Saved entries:

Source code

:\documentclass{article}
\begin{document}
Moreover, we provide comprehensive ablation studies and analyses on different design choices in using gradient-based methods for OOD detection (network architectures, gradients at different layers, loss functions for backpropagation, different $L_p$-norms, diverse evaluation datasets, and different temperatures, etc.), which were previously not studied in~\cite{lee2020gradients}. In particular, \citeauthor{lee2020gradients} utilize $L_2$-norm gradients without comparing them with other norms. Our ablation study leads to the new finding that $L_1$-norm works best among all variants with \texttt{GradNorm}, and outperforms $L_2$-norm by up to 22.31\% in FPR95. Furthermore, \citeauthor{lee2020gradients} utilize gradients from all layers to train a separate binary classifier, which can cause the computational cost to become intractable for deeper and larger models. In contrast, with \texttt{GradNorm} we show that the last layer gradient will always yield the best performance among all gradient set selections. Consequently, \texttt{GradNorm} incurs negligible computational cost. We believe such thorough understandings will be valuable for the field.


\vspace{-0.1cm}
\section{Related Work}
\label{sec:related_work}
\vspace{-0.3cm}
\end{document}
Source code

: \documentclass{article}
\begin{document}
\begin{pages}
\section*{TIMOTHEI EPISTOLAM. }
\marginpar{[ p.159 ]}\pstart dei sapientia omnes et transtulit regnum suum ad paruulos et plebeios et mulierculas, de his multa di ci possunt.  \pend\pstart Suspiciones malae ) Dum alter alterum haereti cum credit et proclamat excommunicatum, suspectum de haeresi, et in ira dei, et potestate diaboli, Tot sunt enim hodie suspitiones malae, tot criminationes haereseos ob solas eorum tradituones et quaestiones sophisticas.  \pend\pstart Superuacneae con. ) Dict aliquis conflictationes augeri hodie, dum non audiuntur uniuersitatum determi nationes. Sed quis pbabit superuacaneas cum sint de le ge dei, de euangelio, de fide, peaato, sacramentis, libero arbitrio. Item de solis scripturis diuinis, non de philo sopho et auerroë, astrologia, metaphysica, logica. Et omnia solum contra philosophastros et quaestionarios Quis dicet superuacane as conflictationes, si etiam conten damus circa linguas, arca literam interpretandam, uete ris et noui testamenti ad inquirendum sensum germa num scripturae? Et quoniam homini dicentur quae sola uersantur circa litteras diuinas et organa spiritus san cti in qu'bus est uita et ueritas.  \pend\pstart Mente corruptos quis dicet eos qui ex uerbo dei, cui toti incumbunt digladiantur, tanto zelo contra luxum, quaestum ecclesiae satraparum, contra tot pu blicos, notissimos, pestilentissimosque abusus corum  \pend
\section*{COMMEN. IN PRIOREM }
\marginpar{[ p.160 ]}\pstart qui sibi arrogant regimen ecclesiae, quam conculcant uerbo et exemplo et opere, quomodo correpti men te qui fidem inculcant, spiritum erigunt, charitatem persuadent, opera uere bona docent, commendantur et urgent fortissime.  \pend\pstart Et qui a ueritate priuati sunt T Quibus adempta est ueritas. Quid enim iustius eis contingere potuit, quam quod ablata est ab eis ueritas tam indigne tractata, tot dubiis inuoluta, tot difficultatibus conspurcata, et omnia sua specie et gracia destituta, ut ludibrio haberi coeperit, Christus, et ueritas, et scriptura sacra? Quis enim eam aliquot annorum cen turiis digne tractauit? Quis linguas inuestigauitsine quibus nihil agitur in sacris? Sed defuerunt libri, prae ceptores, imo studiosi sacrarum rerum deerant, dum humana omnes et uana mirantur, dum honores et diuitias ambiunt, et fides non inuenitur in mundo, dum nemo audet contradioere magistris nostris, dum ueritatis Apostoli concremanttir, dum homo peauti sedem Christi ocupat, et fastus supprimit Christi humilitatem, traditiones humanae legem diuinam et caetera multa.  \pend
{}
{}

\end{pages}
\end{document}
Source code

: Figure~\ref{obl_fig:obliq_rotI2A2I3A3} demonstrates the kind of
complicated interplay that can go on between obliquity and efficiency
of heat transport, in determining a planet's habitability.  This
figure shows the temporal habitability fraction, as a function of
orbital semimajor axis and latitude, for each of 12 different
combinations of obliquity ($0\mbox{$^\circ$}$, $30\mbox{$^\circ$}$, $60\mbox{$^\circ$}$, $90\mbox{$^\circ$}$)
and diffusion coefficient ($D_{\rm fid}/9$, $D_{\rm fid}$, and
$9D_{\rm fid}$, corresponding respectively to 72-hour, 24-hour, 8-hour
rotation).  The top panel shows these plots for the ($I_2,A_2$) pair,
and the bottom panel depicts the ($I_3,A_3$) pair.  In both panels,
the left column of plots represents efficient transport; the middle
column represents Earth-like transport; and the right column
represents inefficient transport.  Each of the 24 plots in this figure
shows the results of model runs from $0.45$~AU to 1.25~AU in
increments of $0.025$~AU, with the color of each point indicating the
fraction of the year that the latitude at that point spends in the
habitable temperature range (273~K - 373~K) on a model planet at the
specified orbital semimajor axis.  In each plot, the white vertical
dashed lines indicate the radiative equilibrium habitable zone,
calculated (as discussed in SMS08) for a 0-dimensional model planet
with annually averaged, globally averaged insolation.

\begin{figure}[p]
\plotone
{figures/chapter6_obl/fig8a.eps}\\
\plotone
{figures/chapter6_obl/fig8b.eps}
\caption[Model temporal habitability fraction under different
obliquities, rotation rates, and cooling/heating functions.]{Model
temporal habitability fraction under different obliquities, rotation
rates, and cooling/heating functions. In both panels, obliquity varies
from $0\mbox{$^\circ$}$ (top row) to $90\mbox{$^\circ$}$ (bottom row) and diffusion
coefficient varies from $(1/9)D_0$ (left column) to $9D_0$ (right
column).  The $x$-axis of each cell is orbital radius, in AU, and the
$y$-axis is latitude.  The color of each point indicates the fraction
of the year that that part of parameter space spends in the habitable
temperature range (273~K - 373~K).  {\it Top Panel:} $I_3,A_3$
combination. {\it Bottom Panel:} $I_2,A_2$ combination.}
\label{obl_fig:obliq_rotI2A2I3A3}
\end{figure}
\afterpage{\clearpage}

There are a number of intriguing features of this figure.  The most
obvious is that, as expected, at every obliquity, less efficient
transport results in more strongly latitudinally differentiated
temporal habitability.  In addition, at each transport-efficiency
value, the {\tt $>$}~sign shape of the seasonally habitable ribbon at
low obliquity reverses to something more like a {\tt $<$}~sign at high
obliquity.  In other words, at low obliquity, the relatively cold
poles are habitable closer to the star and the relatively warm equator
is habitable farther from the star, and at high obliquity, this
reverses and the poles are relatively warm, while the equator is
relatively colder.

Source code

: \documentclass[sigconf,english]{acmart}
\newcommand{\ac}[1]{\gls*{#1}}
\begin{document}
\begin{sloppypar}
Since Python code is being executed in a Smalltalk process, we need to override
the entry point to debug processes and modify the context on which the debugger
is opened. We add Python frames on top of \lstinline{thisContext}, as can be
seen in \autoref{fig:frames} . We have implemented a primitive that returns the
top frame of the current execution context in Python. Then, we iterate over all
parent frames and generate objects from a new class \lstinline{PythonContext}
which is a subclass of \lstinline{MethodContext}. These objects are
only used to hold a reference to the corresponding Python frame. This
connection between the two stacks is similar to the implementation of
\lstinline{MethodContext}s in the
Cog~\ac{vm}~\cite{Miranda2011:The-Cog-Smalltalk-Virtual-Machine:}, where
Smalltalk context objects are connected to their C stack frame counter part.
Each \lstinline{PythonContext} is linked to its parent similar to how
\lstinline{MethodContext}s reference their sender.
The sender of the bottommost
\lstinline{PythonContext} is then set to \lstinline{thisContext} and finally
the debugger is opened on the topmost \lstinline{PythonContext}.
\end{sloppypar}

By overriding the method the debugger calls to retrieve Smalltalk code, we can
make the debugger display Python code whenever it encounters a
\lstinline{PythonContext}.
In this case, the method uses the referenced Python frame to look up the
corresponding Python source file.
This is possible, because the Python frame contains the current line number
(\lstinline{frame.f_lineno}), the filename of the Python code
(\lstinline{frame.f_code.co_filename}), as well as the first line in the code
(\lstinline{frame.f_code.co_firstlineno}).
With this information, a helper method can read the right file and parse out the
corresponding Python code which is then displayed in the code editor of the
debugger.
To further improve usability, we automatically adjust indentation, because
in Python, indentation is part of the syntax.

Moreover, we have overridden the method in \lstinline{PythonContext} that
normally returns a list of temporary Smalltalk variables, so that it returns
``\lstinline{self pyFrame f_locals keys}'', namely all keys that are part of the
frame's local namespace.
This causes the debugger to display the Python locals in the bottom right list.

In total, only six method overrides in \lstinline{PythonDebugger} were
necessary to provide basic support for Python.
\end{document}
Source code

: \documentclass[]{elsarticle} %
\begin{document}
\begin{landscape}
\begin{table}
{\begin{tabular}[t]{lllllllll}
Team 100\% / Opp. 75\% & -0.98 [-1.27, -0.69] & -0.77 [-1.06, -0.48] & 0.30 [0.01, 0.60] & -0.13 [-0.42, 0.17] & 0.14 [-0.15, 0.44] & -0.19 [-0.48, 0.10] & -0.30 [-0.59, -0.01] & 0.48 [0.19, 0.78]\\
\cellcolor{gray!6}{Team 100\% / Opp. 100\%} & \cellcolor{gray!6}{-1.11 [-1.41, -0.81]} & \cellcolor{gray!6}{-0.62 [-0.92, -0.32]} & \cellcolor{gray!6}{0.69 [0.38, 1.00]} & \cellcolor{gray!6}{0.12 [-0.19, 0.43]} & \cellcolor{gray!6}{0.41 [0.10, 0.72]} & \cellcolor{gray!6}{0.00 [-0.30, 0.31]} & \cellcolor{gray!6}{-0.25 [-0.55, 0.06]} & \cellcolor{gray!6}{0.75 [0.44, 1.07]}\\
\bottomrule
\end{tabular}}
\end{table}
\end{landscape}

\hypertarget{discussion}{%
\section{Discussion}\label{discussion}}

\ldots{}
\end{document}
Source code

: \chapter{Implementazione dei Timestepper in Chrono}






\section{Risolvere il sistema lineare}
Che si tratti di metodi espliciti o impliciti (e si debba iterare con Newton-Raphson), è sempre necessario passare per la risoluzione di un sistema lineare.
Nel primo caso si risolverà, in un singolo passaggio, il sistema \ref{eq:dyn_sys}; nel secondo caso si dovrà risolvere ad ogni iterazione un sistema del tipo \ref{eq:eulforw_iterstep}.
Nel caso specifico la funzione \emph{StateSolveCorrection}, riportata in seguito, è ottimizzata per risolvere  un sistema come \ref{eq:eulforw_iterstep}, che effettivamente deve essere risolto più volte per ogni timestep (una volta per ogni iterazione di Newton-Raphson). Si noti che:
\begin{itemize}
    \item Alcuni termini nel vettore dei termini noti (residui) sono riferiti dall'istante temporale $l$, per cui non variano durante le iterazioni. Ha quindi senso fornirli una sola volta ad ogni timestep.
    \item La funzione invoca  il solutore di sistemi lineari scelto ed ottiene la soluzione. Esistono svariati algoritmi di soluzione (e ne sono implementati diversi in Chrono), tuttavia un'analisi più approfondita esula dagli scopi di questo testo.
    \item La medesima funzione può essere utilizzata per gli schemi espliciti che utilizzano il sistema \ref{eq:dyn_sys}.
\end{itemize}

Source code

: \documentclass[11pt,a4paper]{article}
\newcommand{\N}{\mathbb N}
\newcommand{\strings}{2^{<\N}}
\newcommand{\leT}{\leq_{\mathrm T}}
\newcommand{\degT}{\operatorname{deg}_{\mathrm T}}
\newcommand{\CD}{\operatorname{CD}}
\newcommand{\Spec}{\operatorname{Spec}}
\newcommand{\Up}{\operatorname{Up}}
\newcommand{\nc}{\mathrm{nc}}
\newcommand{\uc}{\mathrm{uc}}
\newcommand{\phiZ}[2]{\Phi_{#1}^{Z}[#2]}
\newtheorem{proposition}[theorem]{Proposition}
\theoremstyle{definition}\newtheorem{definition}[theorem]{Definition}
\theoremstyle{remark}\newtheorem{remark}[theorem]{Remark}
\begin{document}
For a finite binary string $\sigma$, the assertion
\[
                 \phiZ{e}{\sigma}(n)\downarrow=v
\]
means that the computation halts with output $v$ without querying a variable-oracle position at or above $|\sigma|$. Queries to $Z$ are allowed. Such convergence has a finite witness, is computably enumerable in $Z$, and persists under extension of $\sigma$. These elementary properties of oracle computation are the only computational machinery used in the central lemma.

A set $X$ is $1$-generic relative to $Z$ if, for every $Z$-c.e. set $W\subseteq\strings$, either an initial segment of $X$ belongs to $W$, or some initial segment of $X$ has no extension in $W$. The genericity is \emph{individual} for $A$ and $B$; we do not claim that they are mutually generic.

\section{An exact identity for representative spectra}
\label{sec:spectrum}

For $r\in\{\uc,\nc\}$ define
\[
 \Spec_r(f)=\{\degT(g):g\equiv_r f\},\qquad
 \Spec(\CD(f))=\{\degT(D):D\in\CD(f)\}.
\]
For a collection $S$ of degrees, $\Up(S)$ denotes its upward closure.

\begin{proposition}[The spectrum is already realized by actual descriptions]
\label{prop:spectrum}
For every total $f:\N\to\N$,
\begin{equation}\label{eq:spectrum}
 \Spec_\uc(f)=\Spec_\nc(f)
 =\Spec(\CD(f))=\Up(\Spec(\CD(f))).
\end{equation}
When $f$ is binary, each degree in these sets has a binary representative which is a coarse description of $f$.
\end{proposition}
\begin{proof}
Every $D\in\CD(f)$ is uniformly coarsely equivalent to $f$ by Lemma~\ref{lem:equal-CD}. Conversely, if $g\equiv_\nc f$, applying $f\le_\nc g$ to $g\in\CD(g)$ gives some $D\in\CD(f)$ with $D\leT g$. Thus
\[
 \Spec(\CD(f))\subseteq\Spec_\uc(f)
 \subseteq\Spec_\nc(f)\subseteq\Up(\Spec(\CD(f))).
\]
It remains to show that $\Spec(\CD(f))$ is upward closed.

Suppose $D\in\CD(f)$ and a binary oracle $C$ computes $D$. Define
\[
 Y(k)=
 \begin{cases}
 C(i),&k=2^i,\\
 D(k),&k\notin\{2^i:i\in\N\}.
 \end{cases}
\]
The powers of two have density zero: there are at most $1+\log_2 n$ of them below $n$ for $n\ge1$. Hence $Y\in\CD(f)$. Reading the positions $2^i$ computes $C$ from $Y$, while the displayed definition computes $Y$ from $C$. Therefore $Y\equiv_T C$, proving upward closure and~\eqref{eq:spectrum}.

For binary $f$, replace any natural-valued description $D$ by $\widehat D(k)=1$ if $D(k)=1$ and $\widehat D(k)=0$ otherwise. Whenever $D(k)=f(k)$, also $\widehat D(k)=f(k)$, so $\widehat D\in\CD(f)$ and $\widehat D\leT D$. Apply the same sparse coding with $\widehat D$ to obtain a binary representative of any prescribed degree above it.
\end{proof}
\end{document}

● **Task objective**
A bare number is expected: how many lines above contain the word "lineare"?

● **Result of the task**
2